Hojas sueltas

Si era cierto, como decían, que el todo era exactamente igual a cada una de sus partes, al vaquero, agotado en medio de la noche fría del desierto, no le quedaba más que dar todos los pasos que pudiera, seguro eso sí de la dirección en la que iba pero nunca tan contravenido en su andar, y qué más da, como le habían asegurado, que no llegue todo el encargo con tal que llegue aunque sea una hoja. El pueblo de su destino no quedaba lejos, le dijeron. También le dijeron que no había por dónde perderse y que el camino era relativamente transitable... "fácil, no me dijeron que sería" se decía cada vez que uno de sus pies abandonaba el dolor de la presión contra el suelo para volver a encontrarse con el recuerdo de una sensación eterna separada por instantes de ingrávido alivio.

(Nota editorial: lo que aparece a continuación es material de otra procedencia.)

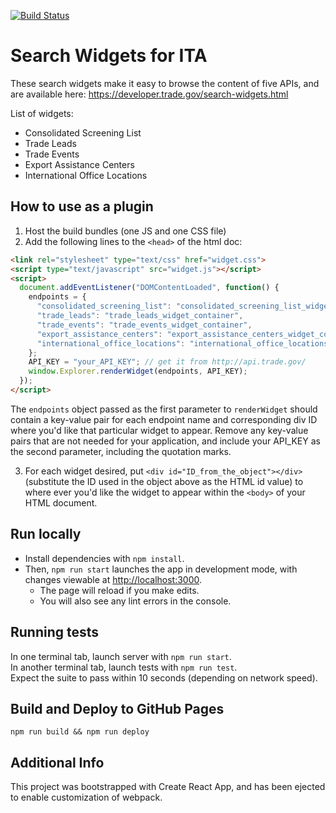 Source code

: [![Build Status](https://travis-ci.org/GovWizely/ita-widgets-react.svg?branch=master)](https://travis-ci.org/GovWizely/ita-widgets-react)

# Search Widgets for ITA

These search widgets make it easy to browse the content of five APIs, and are available here: https://developer.trade.gov/search-widgets.html

List of widgets:
* Consolidated Screening List
* Trade Leads
* Trade Events
* Export Assistance Centers
* International Office Locations

## How to use as a plugin
1. Host the build bundles (one JS and one CSS file)
2. Add the following lines to the `<head>` of the html doc:

  ```html
  <link rel="stylesheet" type="text/css" href="widget.css">
  <script type="text/javascript" src="widget.js"></script>
  <script>
    document.addEventListener("DOMContentLoaded", function() {
      endpoints = {
        "consolidated_screening_list": "consolidated_screening_list_widget_container",
        "trade_leads": "trade_leads_widget_container",
        "trade_events": "trade_events_widget_container",
        "export_assistance_centers": "export_assistance_centers_widget_container",
        "international_office_locations": "international_office_locations_widget_container",
      };
      API_KEY = "your_API_KEY"; // get it from http://api.trade.gov/
      window.Explorer.renderWidget(endpoints, API_KEY);
    });
  </script>
  ```
  
  The `endpoints` object passed as the first parameter to `renderWidget` should contain a key-value pair for each endpoint name and corresponding div ID where you'd like that particular widget to appear. Remove any key-value pairs that are not needed for your application, and include your API_KEY as the second parameter, including the quotation marks.

3. For each widget desired, put `<div id="ID_from_the_object"></div>` (substitute the ID used in the object above as the HTML id value) to where ever you'd like the widget to appear within the `<body>` of your HTML document.

## Run locally
  * Install dependencies with `npm install`.
  * Then, `npm run start` launches the app in development mode, with changes viewable at [http://localhost:3000](http://localhost:3000).  
    * The page will reload if you make edits.<br>
    * You will also see any lint errors in the console.

## Running tests
In one terminal tab, launch server with `npm run start`.  
In another terminal tab, launch tests with `npm run test`.  
Expect the suite to pass within 10 seconds (depending on network speed).

## Build and Deploy to GitHub Pages
`npm run build && npm run deploy`

## Additional Info
This project was bootstrapped with Create React App, and has been ejected to enable customization of webpack. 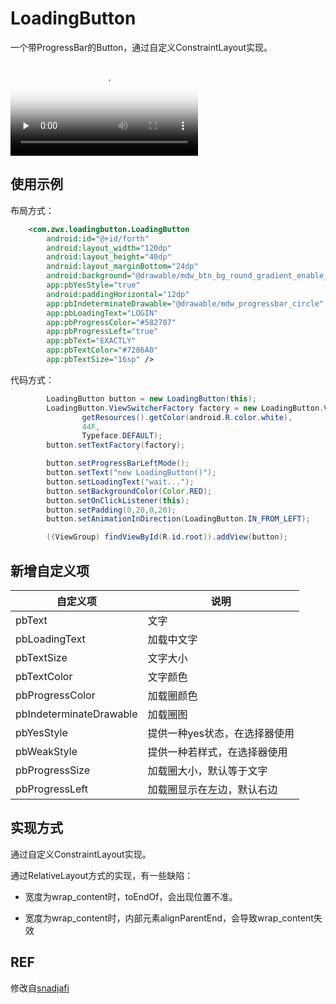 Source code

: # LoadingButton 

一个带ProgressBar的Button，通过自定义ConstraintLayout实现。

<video id="video" controls="" preload="none" poster="https://github.com/laxian/LoadingButton/blob/master/images/img-cover.png">
      <source id="mp4" src="https://github.com/laxian/LoadingButton/blob/master/images/video.mp4" type="video/mp4">
</video>

## 使用示例

布局方式：

```xml
    <com.zwx.loadingbutton.LoadingButton
        android:id="@+id/forth"
        android:layout_width="120dp"
        android:layout_height="40dp"
        android:layout_marginBottom="24dp"
        android:background="@drawable/mdw_btn_bg_round_gradient_enable_big"
        app:pbYesStyle="true"
        android:paddingHorizontal="12dp"
        app:pbIndeterminateDrawable="@drawable/mdw_progressbar_circle"
        app:pbLoadingText="LOGIN"
        app:pbProgressColor="#582707"
        app:pbProgressLeft="true"
        app:pbText="EXACTLY"
        app:pbTextColor="#7286A0"
        app:pbTextSize="16sp" />
```

代码方式：

```Java
        LoadingButton button = new LoadingButton(this);
        LoadingButton.ViewSwitcherFactory factory = new LoadingButton.ViewSwitcherFactory(this,
                getResources().getColor(android.R.color.white),
                44F,
                Typeface.DEFAULT);
        button.setTextFactory(factory);

        button.setProgressBarLeftMode();
        button.setText("new LoadingButton()");
        button.setLoadingText("wait...");
        button.setBackgroundColor(Color.RED);
        button.setOnClickListener(this);
        button.setPadding(0,20,0,20);
        button.setAnimationInDirection(LoadingButton.IN_FROM_LEFT);

        ((ViewGroup) findViewById(R.id.root)).addView(button);
```

## 新增自定义项

| 自定义项                | 说明                          |
| ----------------------- | ----------------------------- |
| pbText                  | 文字                          |
| pbLoadingText           | 加载中文字                    |
| pbTextSize              | 文字大小                      |
| pbTextColor             | 文字颜色                      |
| pbProgressColor         | 加载圈颜色                    |
| pbIndeterminateDrawable | 加载圈图                      |
| pbYesStyle              | 提供一种yes状态，在选择器使用 |
| pbWeakStyle             | 提供一种若样式，在选择器使用  |
| pbProgressSize          | 加载圈大小，默认等于文字      |
| pbProgressLeft          | 加载圈显示在左边，默认右边    |

## 实现方式

通过自定义ConstraintLayout实现。

通过RelativeLayout方式的实现，有一些缺陷：

- 宽度为wrap_content时，toEndOf，会出现位置不准。

- 宽度为wrap_content时，内部元素alignParentEnd，会导致wrap_content失效

## REF

修改自[snadjafi](https://github.com/snadjafi/LoadingButton)
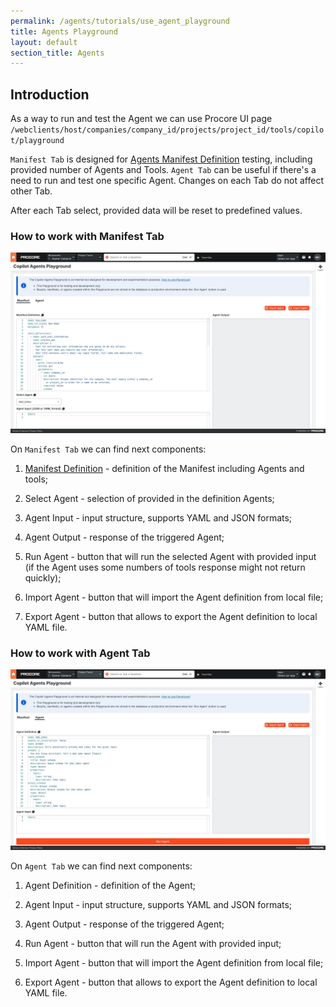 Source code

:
 ```yaml
---
permalink: /agents/tutorials/use_agent_playground
title: Agents Playground
layout: default
section_title: Agents
---
```


## Introduction

As a way to run and test the Agent we can use Procore UI page `/webclients/host/companies/company_id/projects/project_id/tools/copilot/playground`

`Manifest Tab` is designed for [Agents Manifest Definition](https://github.com/procore/copilot/blob/1f46dc0ed21e17f5e6268bbd2bc9006eccdd7c85/docs/agents/schema.md) testing, including provided number of Agents and Tools. `Agent Tab` can be useful if there's a need to run and test one specific Agent. Changes on each Tab do not affect other Tab.

After each Tab select, provided data will be reset to predefined values.

### How to work with Manifest Tab

![playground_manifest_tab.png](images/playground_manifest_tab.png)

On `Manifest Tab` we can find next components:

1. [Manifest Definition](https://github.com/procore/copilot/blob/1f46dc0ed21e17f5e6268bbd2bc9006eccdd7c85/docs/agents/schema.md) - definition of the Manifest including Agents and tools;

2. Select Agent - selection of provided in the definition Agents;

3. Agent Input - input structure, supports YAML and JSON formats;

4. Agent Output - response of the triggered Agent;

5. Run Agent - button that will run the selected Agent with provided input (if the Agent uses some numbers of tools response might not return quickly);

6. Import Agent - button that will import the Agent definition from local file;

7. Export Agent - button that allows to export the Agent definition to local YAML file.

### How to work with Agent Tab

![playground_agent_tab.png](images/playground_agent_tab.png)

On `Agent Tab` we can find next components:

1. Agent Definition - definition of the Agent;

2. Agent Input - input structure, supports YAML and JSON formats;

3. Agent Output - response of the triggered Agent;

4. Run Agent - button that will run the Agent with provided input;

5. Import Agent - button that will import the Agent definition from local file;

6. Export Agent - button that allows to export the Agent definition to local YAML file.

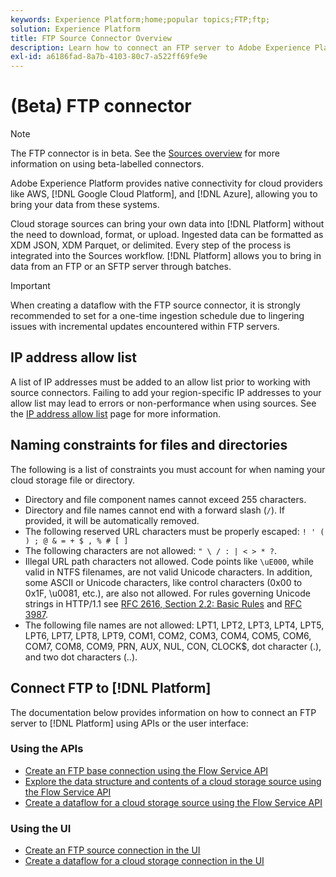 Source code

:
```yaml
---
keywords: Experience Platform;home;popular topics;FTP;ftp;
solution: Experience Platform
title: FTP Source Connector Overview
description: Learn how to connect an FTP server to Adobe Experience Platform using APIs or the user interface.
exl-id: a6186fad-8a7b-4103-80c7-a522ff69fe9e
---
```

# (Beta) FTP connector

>[!NOTE]
>
>The FTP connector is in beta. See the [Sources overview](../../home.md#terms-and-conditions) for more information on using beta-labelled connectors.

Adobe Experience Platform provides native connectivity for cloud providers like AWS, [!DNL Google Cloud Platform], and [!DNL Azure], allowing you to bring your data from these systems.

Cloud storage sources can bring your own data into [!DNL Platform] without the need to download, format, or upload. Ingested data can be formatted as XDM JSON, XDM Parquet, or delimited. Every step of the process is integrated into the Sources workflow. [!DNL Platform] allows you to bring in data from an FTP or an SFTP server through batches.

>[!IMPORTANT]
>
>When creating a dataflow with the FTP source connector, it is strongly recommended to set for a one-time ingestion schedule due to lingering issues with incremental updates encountered within FTP servers.

## IP address allow list

A list of IP addresses must be added to an allow list prior to working with source connectors. Failing to add your region-specific IP addresses to your allow list may lead to errors or non-performance when using sources. See the [IP address allow list](../../ip-address-allow-list.md) page for more information.

## Naming constraints for files and directories

The following is a list of constraints you must account for when naming your cloud storage file or directory.

- Directory and file component names cannot exceed 255 characters.
- Directory and file names cannot end with a forward slash (`/`). If provided, it will be automatically removed.
- The following reserved URL characters must be properly escaped: `! ' ( ) ; @ & = + $ , % # [ ]`
- The following characters are not allowed: `" \ / : | < > * ?`.
- Illegal URL path characters not allowed. Code points like `\uE000`, while valid in NTFS filenames, are not valid Unicode characters. In addition, some ASCII or Unicode characters, like control characters (0x00 to 0x1F, \u0081, etc.), are also not allowed. For rules governing Unicode strings in HTTP/1.1 see [RFC 2616, Section 2.2: Basic Rules](https://www.ietf.org/rfc/rfc2616.txt) and [RFC 3987](https://www.ietf.org/rfc/rfc3987.txt).
- The following file names are not allowed: LPT1, LPT2, LPT3, LPT4, LPT5, LPT6, LPT7, LPT8, LPT9, COM1, COM2, COM3, COM4, COM5, COM6, COM7, COM8, COM9, PRN, AUX, NUL, CON, CLOCK$, dot character (.), and two dot characters (..).

## Connect FTP to [!DNL Platform]

The documentation below provides information on how to connect an FTP server to [!DNL Platform] using APIs or the user interface:

### Using the APIs

- [Create an FTP base connection using the Flow Service API](../../tutorials/api/create/cloud-storage/ftp.md)
- [Explore the data structure and contents of a cloud storage source using the Flow Service API](../../tutorials/api/explore/cloud-storage.md)
- [Create a dataflow for a cloud storage source using the Flow Service API](../../tutorials/api/collect/cloud-storage.md)

### Using the UI

- [Create an FTP source connection in the UI](../../tutorials/ui/create/cloud-storage/ftp.md)
- [Create a dataflow for a cloud storage connection in the UI](../../tutorials/ui/dataflow/batch/cloud-storage.md)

Mientras apretaba el valiosísimo paquete de hojas contra sí para evitar que se desperdigara lo que quedaba del mismo veía en lontananza un puñado de luces. Desde donde partió le decían que el pueblo aquel sólo se dejaba ver de noche, que en el día el sol volvía imposible de ver, u oír, señal alguna del mismo. Qué importaba ya... la voluntad del viajero cedió a sus piernas cansadas de cada paso y sobre todo de los últimos. Cayó sobre la preciada carga sin poder, tal vez ni intentar, sujetar las hojas del encargo aquél que con envidiable ligereza nadaron en el aire perdiéndose en la noche.

Si por otro lado era también cierto que los sueños se forman a partir de susurros que entran a los oídos y cuyo único filtro es ese recóndito paraje de la mente conocido como subconsciente, el vaquero en sueños se percibió acompañado. Cualquier esfuerzo para moverse y sacarse de su sueño era absorbido por su cansancio, así que ahí estaba, a merced de quienquiera que lo haya encontrado cobijado por el frío del desierto. Con esa manera de decorar los paisajes que uno habita, el mundo onírico presentaba al vaquero, ojos abiertos débilmente, de cara al cielo de otra noche, noche de otros colores, de otras estrellas hasta de otro aire. Flotando gracias a las leyes de otra física y rodeado de seres de otra biología, se desplazaba junto con ellos a una velocidad indescriptible mas no en magnitud; uno de estos, que le rodeaban en una formación mezcla de camaradería y guardia, le dijo "lee". El vaquero leyó. "Habla". El vaquero habló. "Escucha". El vaquero escuchó. "Mira". El vaquero miró, miró lo que estaba leyendo: miró que estaba sosteniendo con sus dos manos las hojas que quedaban de todas las que le habían encargado y a la vez miró cómo sus manos sostenían el cielo mientras veían cómo cada estrella y grupo de ellas le decían todo lo que había preguntado o habría de preguntar alguna vez.

Tal vez, el conocimiento es como un golpe que se aprende a dar o esquivar, o como la sensación de caída o patada antes de despertar, un reto al soñador a asumir el sueño y marcharse cuanto antes, como rogando que las garras de la dimensión que dejó atrás no le alcancen. Así despertó el vaquero, además de mucho más confortable y con un techo sobre su cabeza. El compendio de hojas que llevaba consigo había sido separadas de él. Notó cómo ya no era necesario ni tenía valor alguno para él y salió del lugar sólo para encontrarse con aquellos seres de otra biología, estudiando las hojas sueltas con voracidad pero denotando poco éxito. Antes de verse entre ellos y no sin gratitud, se marchó por la puerta de atrás que tiene toda casa para despertar, esta vez sí, a sus propias hojas sueltas.